Adding Your Own System

Now that you understand how to run a Monte Carlo (MC) simulation, you may want to extend the framework by defining your own system. The particle_1d.jl file provides a minimal example of a system, which you can use as a reference when creating a new one.

To define a new system, you need to specify its state variables, Monte Carlo moves and how to perform them. These components determine how the system evolves during the simulation. A system consists of:

System

Specify the state representation and the target probability density.

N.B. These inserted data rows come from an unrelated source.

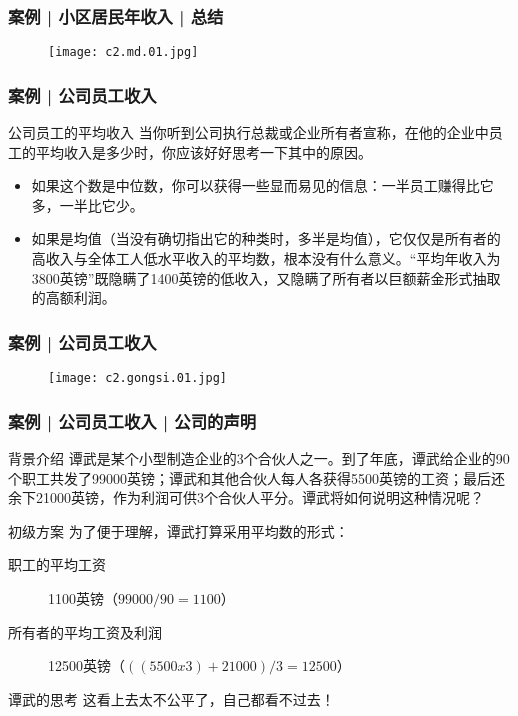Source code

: \begin{frame}
  \frametitle{案例 | 小区居民年收入 | 总结}
  \begin{figure}
    \centering
    \texttt{[image: c2.md.01.jpg]}
  \end{figure}
\end{frame}

\begin{frame}
  \frametitle{案例 | 公司员工收入}
  \begin{block}{公司员工的平均收入}
    当你听到公司执行总裁或企业所有者宣称，在他的企业中员工的平均收入是多少时，你应该好好思考一下其中的原因。
    \begin{itemize}
      \item 如果这个数是中位数，你可以获得一些显而易见的信息：一半员工赚得比它多，一半比它少。
      \item 如果是均值（当没有确切指出它的种类时，多半是均值），它仅仅是所有者的高收入与全体工人低水平收入的平均数，根本没有什么意义。“平均年收入为3800英镑”既隐瞒了1400英镑的低收入，又隐瞒了所有者以巨额薪金形式抽取的高额利润。
    \end{itemize}
  \end{block}
\end{frame}

\begin{frame}
  \frametitle{案例 | 公司员工收入}
  \begin{figure}
    \centering
    \texttt{[image: c2.gongsi.01.jpg]}
  \end{figure}
\end{frame}

\begin{frame}
  \frametitle{案例 | 公司员工收入 | 公司的声明}
  \begin{block}{背景介绍}
谭武是某个小型制造企业的3个合伙人之一。到了年底，谭武给企业的90个职工共发了99000英镑；谭武和其他合伙人每人各获得5500英镑的工资；最后还余下21000英镑，作为利润可供3个合伙人平分。谭武将如何说明这种情况呢？
  \end{block}
  \pause \pause \pause \pause
  \begin{block}{初级方案}
    为了便于理解，谭武打算采用平均数的形式：
    \begin{description}
      \item[职工的平均工资] 1100英镑（$99000 / 90 = 1100$）
      \item[所有者的平均工资及利润] 12500英镑（$((5500 x 3) + 21000) / 3 = 12500$）
    \end{description}
  \end{block}
  \pause
  \begin{block}{谭武的思考}
    这看上去太不公平了，自己都看不过去！
  \end{block}
\end{frame}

State representation: Defines the key quantities describing the system (e.g., position, energy, temperature). Your system has to be a struct where each element is a state variable. Example:

mutable struct Particle{T<:AbstractFloat}
    x::T
    β::T
    e::T
end

Target density: This is the (unnormalised) log-density of the system. In this case it's simply the Boltzmann distribution at inverse temperature $\beta$. Note that it takes a generic state as input instead of the whole system object. This is better for performance, as generally the density only depends on a few properties of the system. In this case state is a tuple defined as (e, β).

function Arianna.unnormalised_log_target_density(state, ::Particle)
    return -state[1] * state[2]
end

Monte Carlo move

Specify how the system state changes during the simulation

Define an action. In the example, the action is a displacement.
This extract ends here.